QSharedPointer<Note> note(new Note(this));
m_noteList << note;

Deleting goes by (after getting the right index idx to identify the object):

delete m_noteList[idx].data();

Error message in QtCreator (Debug-mode)

HEAP[MyApp.exe]: 
HEAP: Free Heap block 024FC240 modified at 02500330 after it was freed

And dissambler:

0x777349ab  <+0x0000>         cmpb   $0x0,0x2(%eax)
0x777349af  <+0x0000>         je     0x777349c6
0x777349b1  <+0x0000>         movb   $0x1,0x7774d640
0x777349b8  <+0x0000>         mov    %ecx,0x7774d644
0x777349be  <+0x0000>         int3
0x777349bf  <+0x0000>         movb   $0x0,0x7774d640   //<-- Here is a stop mark
0x777349c6  <+0x0000>         ret
0x777349c7  <+0x0000>         nop
...

I have also tried this:

m_noteList.removeAt(idx);

Which does not work either. SIGSEGV signal emitted by operating system stopped the process (Segmentation fault)

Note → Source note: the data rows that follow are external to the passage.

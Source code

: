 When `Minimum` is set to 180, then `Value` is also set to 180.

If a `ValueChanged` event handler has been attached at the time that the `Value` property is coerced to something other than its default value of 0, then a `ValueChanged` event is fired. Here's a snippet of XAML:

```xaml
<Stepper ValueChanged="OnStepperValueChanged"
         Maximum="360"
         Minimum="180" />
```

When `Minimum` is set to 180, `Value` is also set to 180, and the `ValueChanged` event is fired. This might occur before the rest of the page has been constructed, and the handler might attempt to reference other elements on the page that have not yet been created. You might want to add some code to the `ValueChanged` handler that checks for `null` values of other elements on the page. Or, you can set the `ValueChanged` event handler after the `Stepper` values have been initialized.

So I really don't know what I do wrong and how to get around it

My solution is quite dirty: Setting some kind of an deleted -tag to my objects, but I need to check this in every other function to ignore that object...

EDIT:

I realised one thing: If i delete one note (with removeAt() ), it is deleted (i see it by watching the console print outputs), but its gui does not disappear. Then if I click again on that object's specific button that is to delete the note, the application crashes (because it does not really exist any more, but only the gui). But if I write this deleteLater before, after deleting it, the gui also disappears and everything seems fine. Can someone please explain, why?

m_noteList.at(idx)->deleteLater();
m_noteList.removeAt(idx);

You are mixing up three memory management strategies:

  1. QObject parent-child memory management: when a parent QObject is deleted, it automatically deletes all child QObjects . Explained here . Deleting the object is done automatically, so explicit deletion is not necessary.

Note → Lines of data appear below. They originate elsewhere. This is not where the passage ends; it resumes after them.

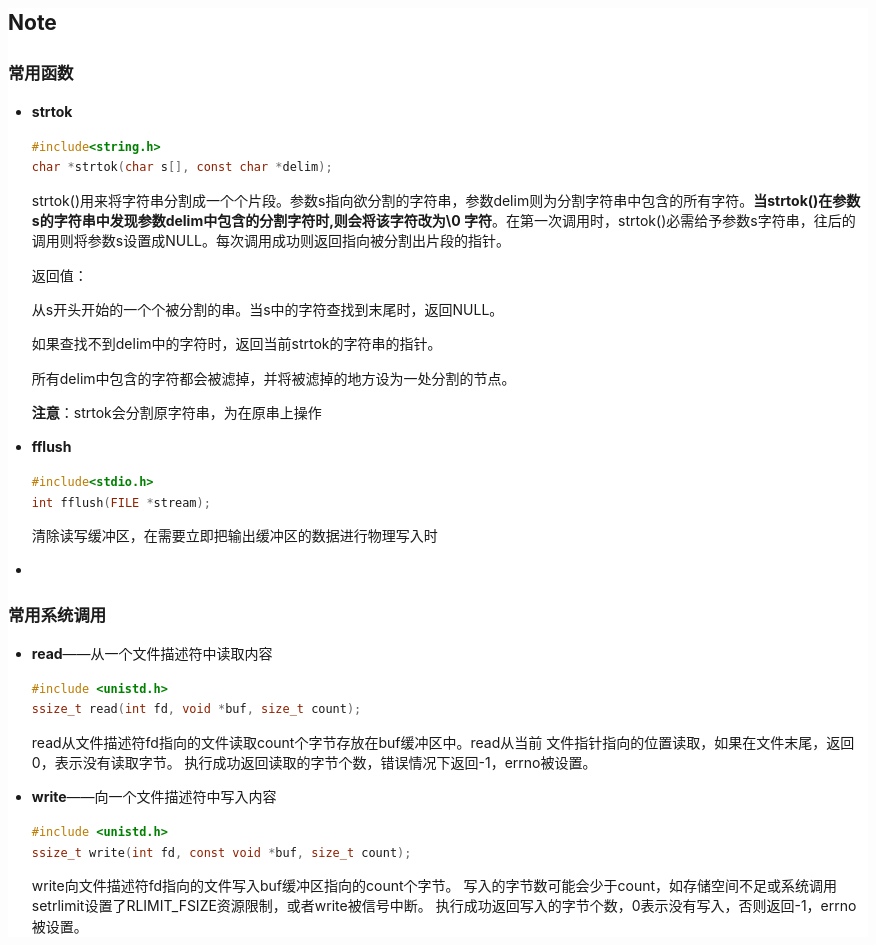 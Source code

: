 

## Note

### 常用函数

- **strtok**

  ```c
  #include<string.h>
  char *strtok(char s[], const char *delim);
  ```

  strtok()用来将字符串分割成一个个片段。参数s指向欲分割的字符串，参数delim则为分割字符串中包含的所有字符。**当strtok()在参数s的字符串中发现参数delim中包含的分割字符时,则会将该字符改为\0 字符**。在第一次调用时，strtok()必需给予参数s字符串，往后的调用则将参数s设置成NULL。每次调用成功则返回指向被分割出片段的指针。

  返回值：

  从s开头开始的一个个被分割的串。当s中的字符查找到末尾时，返回NULL。

  如果查找不到delim中的字符时，返回当前strtok的字符串的指针。

  所有delim中包含的字符都会被滤掉，并将被滤掉的地方设为一处分割的节点。
  
  **注意**：strtok会分割原字符串，为在原串上操作
  
- **fflush**

  ```c
  #include<stdio.h>
  int fflush(FILE *stream);
  ```

  清除读写缓冲区，在需要立即把输出缓冲区的数据进行物理写入时

- 


### 常用系统调用
- **read**——从一个文件描述符中读取内容
  
  ```c
  #include <unistd.h>
  ssize_t read(int fd, void *buf, size_t count);
  ```
  
  read从文件描述符fd指向的文件读取count个字节存放在buf缓冲区中。read从当前
  文件指针指向的位置读取，如果在文件末尾，返回0，表示没有读取字节。
  执行成功返回读取的字节个数，错误情况下返回-1，errno被设置。
  
- **write**——向一个文件描述符中写入内容
  
    ```c
    #include <unistd.h>
    ssize_t write(int fd, const void *buf, size_t count);
    ```
    
    write向文件描述符fd指向的文件写入buf缓冲区指向的count个字节。
    写入的字节数可能会少于count，如存储空间不足或系统调用setrlimit设置了RLIMIT_FSIZE资源限制，或者write被信号中断。
    执行成功返回写入的字节个数，0表示没有写入，否则返回-1，errno被设置。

  2. QSharedPointer memory management: when the last QSharedPointer referring to an object is deleted, the object is deleted. Explained here . The object is deleted automatically, so explicit deletion is not necessary.

  3. "Manual" memory management: new an object and delete an object at the right time. Explained in the C++ standard. The object must be deleted manually.

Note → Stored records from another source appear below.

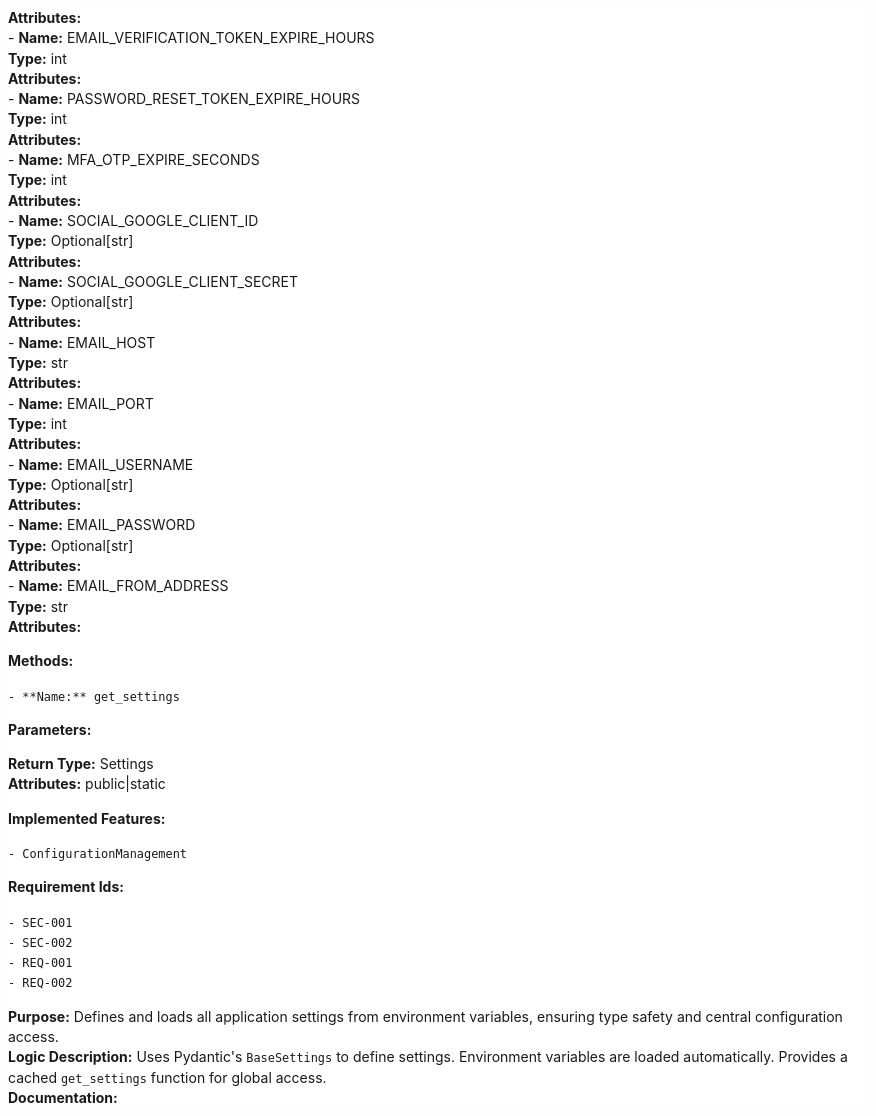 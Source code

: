 **Attributes:**   
    - **Name:** EMAIL_VERIFICATION_TOKEN_EXPIRE_HOURS  
**Type:** int  
**Attributes:**   
    - **Name:** PASSWORD_RESET_TOKEN_EXPIRE_HOURS  
**Type:** int  
**Attributes:**   
    - **Name:** MFA_OTP_EXPIRE_SECONDS  
**Type:** int  
**Attributes:**   
    - **Name:** SOCIAL_GOOGLE_CLIENT_ID  
**Type:** Optional[str]  
**Attributes:**   
    - **Name:** SOCIAL_GOOGLE_CLIENT_SECRET  
**Type:** Optional[str]  
**Attributes:**   
    - **Name:** EMAIL_HOST  
**Type:** str  
**Attributes:**   
    - **Name:** EMAIL_PORT  
**Type:** int  
**Attributes:**   
    - **Name:** EMAIL_USERNAME  
**Type:** Optional[str]  
**Attributes:**   
    - **Name:** EMAIL_PASSWORD  
**Type:** Optional[str]  
**Attributes:**   
    - **Name:** EMAIL_FROM_ADDRESS  
**Type:** str  
**Attributes:**   
    
**Methods:**
    
    - **Name:** get_settings  
**Parameters:**
    
    
**Return Type:** Settings  
**Attributes:** public|static  
    
**Implemented Features:**
    
    - ConfigurationManagement
    
**Requirement Ids:**
    
    - SEC-001
    - SEC-002
    - REQ-001
    - REQ-002
    
**Purpose:** Defines and loads all application settings from environment variables, ensuring type safety and central configuration access.  
**Logic Description:** Uses Pydantic's `BaseSettings` to define settings. Environment variables are loaded automatically. Provides a cached `get_settings` function for global access.  
**Documentation:**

You should select only one of the above to make sure you don't double-delete objects. I suggest choosing between #1 and #2 depending on how you plan to use the objects. If you plan to share the objects across "parents", use #2, otherwise use #1.

Given a QList<QSharedPointer<Note>> m_noteList :

The deletion of the Note object is accomplished by m_noteList.removeAt(idx) , assuming that there are no other extant copies of the pointer. You simply destruct the last shared pointer to a given note, and that's it. Invoking delete on a shared pointer's data is always an error .

I cannot reproduce your issue with removeAt - it will only happen if you delete the Note first, which you're not supposed to do.